Quite often when building a data warehouse we are given the challenge of having to delete existing data before importing the latest and greatest. In an ideal world we would just insert new records and be on our way, but quite often that is not the case. Deleting data isn’t the best option either as by default a
DELETE statement takes an exclusive lock on the table it is being executed against. For smaller warehouses you can often work around this by use of the
NOLOCK query hint, however, there is a better way to remove data from a table. Partition switching is that its an almost instantaneous schema change (behind the scenes there is actually a pointer change happening inside the filegroup) that equates to selectively truncating data from your table.
There are a few important requirements to be aware of when exporing partition switching:
- The receiving table must already exist in the table, be empty, and have the same column structure, indexes, constraints, and partition scheme the source table.
- Both the source and destination tables or partitions must be in the same file group, the pointer switch which happens behind the scenes is not possible without this.
- There cannot be any XML or Full Text indexes on the source table
- There can be no foreign key relationships between the source and destination tables, nor can there be any foreign key relationships which reference the source table.
- Tables involved in the partition switch can not be sources of replication.
- Triggers cannot be fired during the switch.
- Full details on the rules of partition switching can be found on MSDN
So now that we understand at a high level what partition switching is and its limitation, lets look at how we eliminate data using partition switching. First we are going to make two identical copy of our partitioned table. This can easily be automated using a stored procedure, or if your table structure never changes these tables can be created one time and a truncate can be used instead of a drop at the end of the process.

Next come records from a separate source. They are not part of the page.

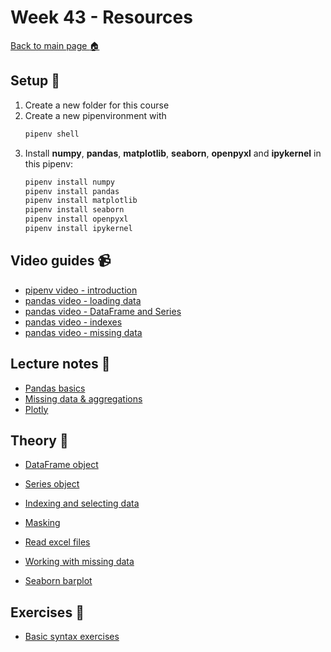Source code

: # Week 43 - Resources

[Back to main page :house:](https://github.com/kokchun/Databehandling-AI22)

## Setup :wrench:

1. Create a new folder for this course 
2. Create a new pipenvironment with 
   ```python 
   pipenv shell
   ```  
3. Install **numpy**, **pandas**, **matplotlib**, **seaborn**, **openpyxl** and **ipykernel** in this pipenv: 
   ```python 
   pipenv install numpy 
   pipenv install pandas
   pipenv install matplotlib
   pipenv install seaborn
   pipenv install openpyxl 
   pipenv install ipykernel
   ``` 

## Video guides :video_camera:

- [pipenv video - introduction][pipenv_vid]
- [pandas video - loading data][pandas_vid_load_data]
- [pandas video - DataFrame and Series][pandas_vid_df]
- [pandas video - indexes][pandas_vid_index]
- [pandas video - missing data][pandas_vid_nan]



[pipenv_vid]: https://www.youtube.com/watch?v=6Qmnh5C4Pmo
[pandas_vid_load_data]: https://www.youtube.com/watch?v=ZyhVh-qRZPA&t=450s
[pandas_vid_df]: https://www.youtube.com/watch?v=zmdjNSmRXF4
[pandas_vid_index]: https://www.youtube.com/watch?v=W9XjRYFkkyw&list=RDCMUCCezIgC97PvUuR4_gbFUs5g&index=3
[pandas_vid_nan]: https://www.youtube.com/watch?v=KdmPHEnPJPs&list=RDCMUCCezIgC97PvUuR4_gbFUs5g&index=9

## Lecture notes :book:

- [Pandas basics](https://github.com/kokchun/Databehandling-AI22/blob/main/Lectures/L0-pandas-basics.ipynb)
- [Missing data & aggregations](https://github.com/kokchun/Databehandling-AI22/blob/main/Lectures/L1-missing-aggregation.ipynb)
- [Plotly](https://github.com/kokchun/Databehandling-AI22/blob/main/Lectures/L2-plotly-express.ipynb)

## Theory :book:

- [DataFrame object](https://pandas.pydata.org/pandas-docs/stable/reference/api/pandas.DataFrame.html?highlight=dataframe#pandas.DataFrame)

- [Series object](https://pandas.pydata.org/pandas-docs/stable/reference/api/pandas.Series.html?highlight=series#pandas.Series)

- [Indexing and selecting data](https://pandas.pydata.org/pandas-docs/stable/user_guide/indexing.html)

- [Masking](https://pandas.pydata.org/docs/reference/api/pandas.DataFrame.mask.html)

- [Read excel files](https://pandas.pydata.org/docs/reference/api/pandas.read_excel.html)

- [Working with missing data](https://pandas.pydata.org/pandas-docs/stable/user_guide/missing_data.html)

- [Seaborn barplot](https://seaborn.pydata.org/generated/seaborn.barplot.html)



## Exercises :running:

- [Basic syntax exercises](https://github.com/kokchun/Databehandling-AI22/blob/main/Exercises/00_pandas_basic_syntax.ipynb)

Once the destinations to be used for partition switching are created, the next step is to load new and existing data you wish to keep into one of your duplicates. In my example I am taking 2010 data from a source system using an ETL process and also doing an
INSERT INTO … SELECT from FactSales to FactSales#Keep with the 2010 data I do not want to eliminate.
Once all the data we would like to keep is staged into FactSales#Keep the next step is to switch the partition from the orginal table, FactSales, into the elimination table, FactSales#Elim by executing
ALTER TABLE FactSales SWITCH PARTITION <source_partition_number_expression> TO FactSales#Elim <target_partition_number_expression>. Since these partitions are in the same file groups SQL Server simply does a pointer switch on the filesystem to achieve this.
Upon swapping out the partition we wish to eliminate we now have an empty partition in the original FactSales table, this allows us to now swap new data in. So we will execute the same switch only this time swapping data in from FactSales#Keep into FactSales.
Once we have successfully loaded FactSales, we can drop the two temporary tables we created at the beginning of the excercise, thus allowing us to replace existing data in our fact table with minimal impact to performance in the warehouse.